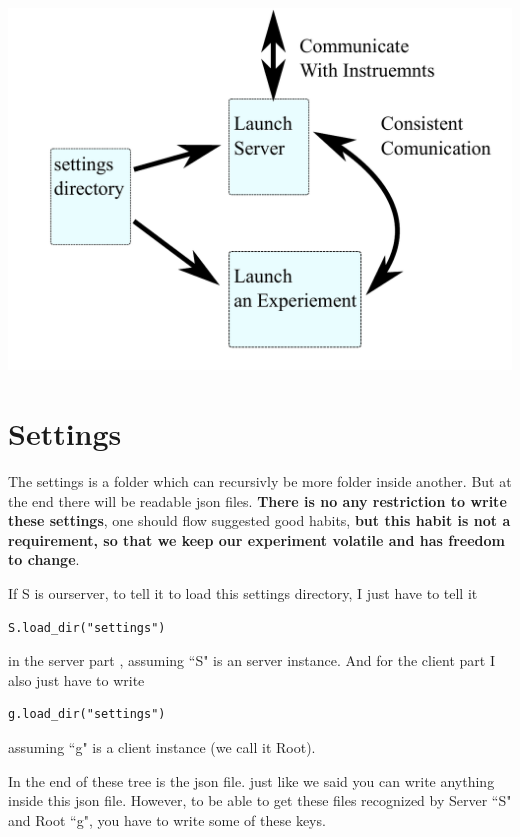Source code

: \documentclass{article}
\begin{document}
\includegraphics[width=\textwidth]{imgs/consistent.pdf}

\section{Settings}
	The settings is a folder which can recursivly be more folder inside another.
But at the end there will be readable json files.
{\bf There is no any restriction to write these settings}, 
	one should flow suggested good habits,
{\bf but this habit is not a requirement, so that we keep our 
	experiment volatile and has freedom to change}.

If S is ourserver, to tell it to load this settings directory, I just have
to tell it 
\begin{lstlisting}
S.load_dir("settings")
\end{lstlisting}
	in the server part , assuming ``S" is an server instance. 
And for the client part I also just have to write 
\begin{lstlisting}
g.load_dir("settings")
\end{lstlisting}
	assuming ``g" is a client instance (we call it Root).

In the end of these tree is the json file. just like we said
you can write anything inside this json file.
However, to be able to get these files recognized by Server ``S" and 
	Root ``g", you have to write some of these keys.
\end{document}
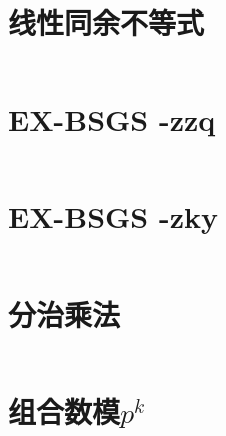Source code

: \section{线性同余不等式}
\inputminted{cpp}{\source/number-theory/线性同余不等式.cpp}
\section{EX-BSGS -zzq}
\inputminted{cpp}{\source/number-theory/EX-BSGS-zzq.cpp}
\section{EX-BSGS -zky}
\inputminted{cpp}{\source/number-theory/EX-BSGS-zky.cpp}
\section{分治乘法}
\inputminted{cpp}{\source/number-theory/DAC-multiply}
\section{组合数模$p^k$}
\inputminted{cpp}{\source/number-theory/CnmmodP.cpp}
☆ ☆ ☆ ☆ ☆
**Your instructions**
Set all of the records down once more, letter for letter, with the images removed.

**Response to this exercise**
Source code

: \documentclass{article}
\begin{document}
\includegraphics[width=\textwidth]{imgs/consistent.pdf}

\section{Settings}
	The settings is a folder which can recursivly be more folder inside another.
But at the end there will be readable json files.
{\bf There is no any restriction to write these settings}, 
	one should flow suggested good habits,
{\bf but this habit is not a requirement, so that we keep our 
	experiment volatile and has freedom to change}.

If S is ourserver, to tell it to load this settings directory, I just have
to tell it 
\begin{lstlisting}
S.load_dir("settings")
\end{lstlisting}
	in the server part , assuming ``S" is an server instance. 
And for the client part I also just have to write 
\begin{lstlisting}
g.load_dir("settings")
\end{lstlisting}
	assuming ``g" is a client instance (we call it Root).

In the end of these tree is the json file. just like we said
you can write anything inside this json file.
However, to be able to get these files recognized by Server ``S" and 
	Root ``g", you have to write some of these keys.
\end{document}
Source code

: \section{线性同余不等式}
\inputminted{cpp}{\source/number-theory/线性同余不等式.cpp}
\section{EX-BSGS -zzq}
\inputminted{cpp}{\source/number-theory/EX-BSGS-zzq.cpp}
\section{EX-BSGS -zky}
\inputminted{cpp}{\source/number-theory/EX-BSGS-zky.cpp}
\section{分治乘法}
\inputminted{cpp}{\source/number-theory/DAC-multiply}
\section{组合数模$p^k$}
\inputminted{cpp}{\source/number-theory/CnmmodP.cpp}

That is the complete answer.